The New York State Public Service Commission (PSC) handed down the decision Friday. It determined that Charter failed to deliver the benefits to New Yorkers that were “at the core of the merger approval.”
Charter is the largest cable provider in the state. It provides digital cable television, broadband internet and VoIP telephone service to more than 2 million subscribers.
According to the Commission, the various “instances of misconduct” include: repeated failures to meet deadlines; attempts to skirt obligations to serve rural communities; unsafe practices in the field; failure to fully commit to its obligations under the merger agreement; and “purposeful obfuscation” of its performance and compliance obligations to the Commission and its customers.

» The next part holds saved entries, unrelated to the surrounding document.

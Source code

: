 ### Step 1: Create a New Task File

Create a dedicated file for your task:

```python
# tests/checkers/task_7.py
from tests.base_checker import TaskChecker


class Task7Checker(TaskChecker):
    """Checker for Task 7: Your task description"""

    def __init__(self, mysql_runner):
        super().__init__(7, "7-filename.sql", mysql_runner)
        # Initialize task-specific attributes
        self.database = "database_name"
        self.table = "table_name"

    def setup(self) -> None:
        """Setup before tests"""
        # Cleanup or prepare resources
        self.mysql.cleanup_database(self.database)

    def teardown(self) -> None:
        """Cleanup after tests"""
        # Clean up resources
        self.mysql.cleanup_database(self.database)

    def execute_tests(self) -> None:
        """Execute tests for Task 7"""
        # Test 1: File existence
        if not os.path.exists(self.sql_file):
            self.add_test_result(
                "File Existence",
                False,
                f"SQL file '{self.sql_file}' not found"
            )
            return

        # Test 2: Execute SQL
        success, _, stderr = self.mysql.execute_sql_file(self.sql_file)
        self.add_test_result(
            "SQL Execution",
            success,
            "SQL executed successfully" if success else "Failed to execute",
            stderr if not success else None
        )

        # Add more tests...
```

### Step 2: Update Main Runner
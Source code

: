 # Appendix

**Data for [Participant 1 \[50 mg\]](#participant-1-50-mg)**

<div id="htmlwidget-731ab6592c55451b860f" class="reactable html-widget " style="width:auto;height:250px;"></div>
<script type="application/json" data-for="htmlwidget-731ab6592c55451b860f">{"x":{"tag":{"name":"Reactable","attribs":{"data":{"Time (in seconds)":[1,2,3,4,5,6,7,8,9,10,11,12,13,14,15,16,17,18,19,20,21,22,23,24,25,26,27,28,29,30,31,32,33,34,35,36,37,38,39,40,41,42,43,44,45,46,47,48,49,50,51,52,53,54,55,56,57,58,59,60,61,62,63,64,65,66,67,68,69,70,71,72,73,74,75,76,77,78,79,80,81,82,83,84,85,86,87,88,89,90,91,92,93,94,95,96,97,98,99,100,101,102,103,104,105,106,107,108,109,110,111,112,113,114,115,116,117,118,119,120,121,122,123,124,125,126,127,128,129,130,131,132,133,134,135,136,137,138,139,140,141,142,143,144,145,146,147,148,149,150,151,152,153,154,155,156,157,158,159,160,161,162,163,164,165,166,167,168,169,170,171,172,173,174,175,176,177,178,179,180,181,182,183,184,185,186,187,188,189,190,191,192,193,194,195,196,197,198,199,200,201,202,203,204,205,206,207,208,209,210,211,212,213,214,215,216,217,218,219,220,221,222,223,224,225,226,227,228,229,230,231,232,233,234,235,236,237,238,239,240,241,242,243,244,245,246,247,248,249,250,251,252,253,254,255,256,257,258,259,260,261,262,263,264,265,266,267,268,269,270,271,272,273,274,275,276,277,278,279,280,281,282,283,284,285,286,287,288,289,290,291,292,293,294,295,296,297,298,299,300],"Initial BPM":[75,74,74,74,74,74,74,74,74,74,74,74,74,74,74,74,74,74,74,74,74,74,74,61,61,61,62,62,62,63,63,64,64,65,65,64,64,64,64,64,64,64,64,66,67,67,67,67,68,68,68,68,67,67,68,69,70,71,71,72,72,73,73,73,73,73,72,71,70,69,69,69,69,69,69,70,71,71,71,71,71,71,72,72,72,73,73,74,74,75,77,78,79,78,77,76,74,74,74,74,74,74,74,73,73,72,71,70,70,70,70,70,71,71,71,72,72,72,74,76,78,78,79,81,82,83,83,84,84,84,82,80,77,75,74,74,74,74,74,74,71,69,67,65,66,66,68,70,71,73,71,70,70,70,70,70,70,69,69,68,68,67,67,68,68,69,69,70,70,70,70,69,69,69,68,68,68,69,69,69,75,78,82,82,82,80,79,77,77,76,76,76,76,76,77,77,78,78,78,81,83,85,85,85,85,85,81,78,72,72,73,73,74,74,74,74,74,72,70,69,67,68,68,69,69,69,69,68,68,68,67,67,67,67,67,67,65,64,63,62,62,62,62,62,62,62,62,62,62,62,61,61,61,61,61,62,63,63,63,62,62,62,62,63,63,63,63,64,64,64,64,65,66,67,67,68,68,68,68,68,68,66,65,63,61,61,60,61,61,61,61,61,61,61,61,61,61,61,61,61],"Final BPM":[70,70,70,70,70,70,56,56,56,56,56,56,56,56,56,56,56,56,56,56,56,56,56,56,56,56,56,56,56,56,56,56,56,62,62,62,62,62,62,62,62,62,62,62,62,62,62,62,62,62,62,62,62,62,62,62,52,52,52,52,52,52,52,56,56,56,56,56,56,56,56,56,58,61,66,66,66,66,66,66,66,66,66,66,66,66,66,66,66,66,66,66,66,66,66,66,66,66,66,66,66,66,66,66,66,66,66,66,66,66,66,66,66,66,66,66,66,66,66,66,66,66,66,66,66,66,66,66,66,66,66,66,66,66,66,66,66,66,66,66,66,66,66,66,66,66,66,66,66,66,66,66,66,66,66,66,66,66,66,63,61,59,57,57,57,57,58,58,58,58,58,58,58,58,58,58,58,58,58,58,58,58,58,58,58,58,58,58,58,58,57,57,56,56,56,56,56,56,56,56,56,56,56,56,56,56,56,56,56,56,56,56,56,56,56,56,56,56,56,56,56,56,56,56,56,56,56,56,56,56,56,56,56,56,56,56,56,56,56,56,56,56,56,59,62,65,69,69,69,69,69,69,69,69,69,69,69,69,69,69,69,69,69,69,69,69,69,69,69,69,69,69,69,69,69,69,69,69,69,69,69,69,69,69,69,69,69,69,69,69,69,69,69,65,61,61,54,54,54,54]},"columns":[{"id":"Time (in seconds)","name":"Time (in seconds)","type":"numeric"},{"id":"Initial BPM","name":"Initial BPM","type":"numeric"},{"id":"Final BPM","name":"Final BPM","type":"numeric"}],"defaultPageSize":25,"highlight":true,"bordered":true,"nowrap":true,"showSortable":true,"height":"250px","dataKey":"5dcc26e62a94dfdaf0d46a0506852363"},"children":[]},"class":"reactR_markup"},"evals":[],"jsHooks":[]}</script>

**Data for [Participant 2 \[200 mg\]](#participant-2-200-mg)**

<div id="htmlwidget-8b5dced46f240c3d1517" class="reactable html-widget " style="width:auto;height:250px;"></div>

“Charter’s repeated failures to serve New Yorkers and honor its commitments are well documented and are only getting worse,” said John Rhodes, commission chair. “After more than a year of administrative enforcement efforts to bring Charter into compliance with the Commission’s merger order, the time has come for stronger actions to protect New Yorkers and the public interest. Charter’s noncompliance and brazenly disrespectful behavior toward New York State and its customers necessitates the actions taken today seeking court-ordered penalties for its failures, and revoking the Charter merger approval.”
The Commission seeks $3 million in penalties and directed its counsel to bring an enforcement action in State Supreme Court to seek additional penalties for Charter’s “past failures and ongoing noncompliance.”
“In the weeks leading up to an election, rhetoric often becomes politically charged,” reads a statement Charter released Friday. “But the fact is that Spectrum has extended the reach of our advanced broadband network to more than 86,000 New York homes and businesses since our merger agreement with the PSC. Our 11,000 diverse and locally based workers, who serve millions of customers in the state every day, remain focused on delivering faster and better broadband to more New Yorkers, as we promised.”
Julie Dzubay, WTG’s vice president of sales operations, said the announcement came as a surprise.
“We will have to rely heavily on Altice, BCN and the other broadband and connectivity providers in our portfolio for New York if indeed our partners are no longer able to access Charter/Spectrum services in that area,” she said.
Charter has 60 days to file a plan with the Commission to ensure what the governing body calls an “orderly transition to a successor provider(s).” During the transition process, Charter must continue to comply with all local franchises it holds in the state and all obligations under the Public Service Law and the Commission regulations, and must ensure no interruption in service is experienced by customers.